» THE PROBLEM
Everything from the line containing "callback is invoked." through the line containing "bindings or to" should be repeated exactly, and nothing else from the data.

» RECORDS FOR THIS TASK
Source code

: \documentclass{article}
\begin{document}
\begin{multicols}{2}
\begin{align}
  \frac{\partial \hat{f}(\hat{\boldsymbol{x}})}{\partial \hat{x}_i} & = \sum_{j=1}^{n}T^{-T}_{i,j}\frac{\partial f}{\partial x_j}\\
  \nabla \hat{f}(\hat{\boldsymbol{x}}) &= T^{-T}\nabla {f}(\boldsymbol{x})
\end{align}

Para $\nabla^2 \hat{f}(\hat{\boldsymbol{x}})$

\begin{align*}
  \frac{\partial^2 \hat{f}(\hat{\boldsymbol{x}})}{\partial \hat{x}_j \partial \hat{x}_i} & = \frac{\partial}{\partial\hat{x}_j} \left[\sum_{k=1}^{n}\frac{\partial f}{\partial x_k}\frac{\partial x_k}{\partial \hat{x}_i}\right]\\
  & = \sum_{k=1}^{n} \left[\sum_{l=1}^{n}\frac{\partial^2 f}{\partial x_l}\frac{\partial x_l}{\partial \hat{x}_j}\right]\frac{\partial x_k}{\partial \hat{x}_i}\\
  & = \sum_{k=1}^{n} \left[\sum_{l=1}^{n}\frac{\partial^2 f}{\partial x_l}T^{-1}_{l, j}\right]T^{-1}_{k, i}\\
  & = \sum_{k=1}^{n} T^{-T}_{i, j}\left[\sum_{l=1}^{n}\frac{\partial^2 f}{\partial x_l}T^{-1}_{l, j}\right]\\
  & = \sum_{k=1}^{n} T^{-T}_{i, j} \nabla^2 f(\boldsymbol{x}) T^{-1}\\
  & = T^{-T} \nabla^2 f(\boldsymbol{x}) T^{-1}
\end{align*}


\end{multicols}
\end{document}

---

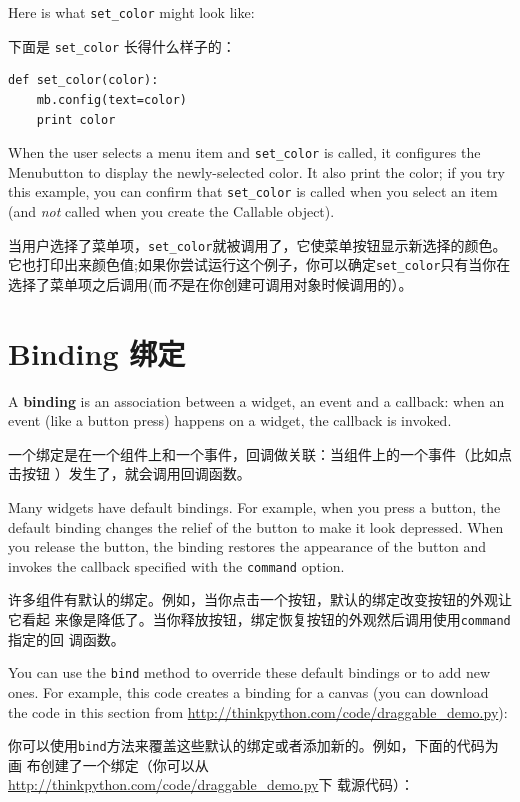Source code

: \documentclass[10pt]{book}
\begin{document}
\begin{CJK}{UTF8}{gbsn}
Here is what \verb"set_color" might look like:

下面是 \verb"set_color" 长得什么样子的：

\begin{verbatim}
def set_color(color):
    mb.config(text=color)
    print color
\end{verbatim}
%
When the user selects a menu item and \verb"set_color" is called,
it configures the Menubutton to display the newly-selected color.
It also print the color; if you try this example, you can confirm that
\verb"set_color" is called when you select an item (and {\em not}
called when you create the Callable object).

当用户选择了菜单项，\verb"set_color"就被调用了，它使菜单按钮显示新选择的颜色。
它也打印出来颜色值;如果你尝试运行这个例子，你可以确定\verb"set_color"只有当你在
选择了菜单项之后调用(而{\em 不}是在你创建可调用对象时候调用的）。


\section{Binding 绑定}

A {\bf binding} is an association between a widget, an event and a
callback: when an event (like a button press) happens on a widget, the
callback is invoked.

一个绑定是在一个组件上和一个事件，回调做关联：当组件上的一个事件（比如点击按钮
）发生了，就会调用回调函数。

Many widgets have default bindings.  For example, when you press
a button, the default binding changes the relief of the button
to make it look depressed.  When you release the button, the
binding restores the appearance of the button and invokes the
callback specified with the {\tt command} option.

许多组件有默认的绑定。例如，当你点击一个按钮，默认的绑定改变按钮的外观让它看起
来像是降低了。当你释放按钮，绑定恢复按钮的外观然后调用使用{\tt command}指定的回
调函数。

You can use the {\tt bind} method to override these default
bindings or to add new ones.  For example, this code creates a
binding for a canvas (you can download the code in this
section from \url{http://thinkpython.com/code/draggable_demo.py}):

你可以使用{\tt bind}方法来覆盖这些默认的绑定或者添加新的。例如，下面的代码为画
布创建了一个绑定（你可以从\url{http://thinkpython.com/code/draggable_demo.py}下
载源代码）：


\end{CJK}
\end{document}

» YOUR SOLUTION
callback is invoked.

一个绑定是在一个组件上和一个事件，回调做关联：当组件上的一个事件（比如点击按钮
）发生了，就会调用回调函数。

Many widgets have default bindings.  For example, when you press
a button, the default binding changes the relief of the button
to make it look depressed.  When you release the button, the
binding restores the appearance of the button and invokes the
callback specified with the {\tt command} option.

许多组件有默认的绑定。例如，当你点击一个按钮，默认的绑定改变按钮的外观让它看起
来像是降低了。当你释放按钮，绑定恢复按钮的外观然后调用使用{\tt command}指定的回
调函数。

You can use the {\tt bind} method to override these default
bindings or to add new ones.  For example, this code creates a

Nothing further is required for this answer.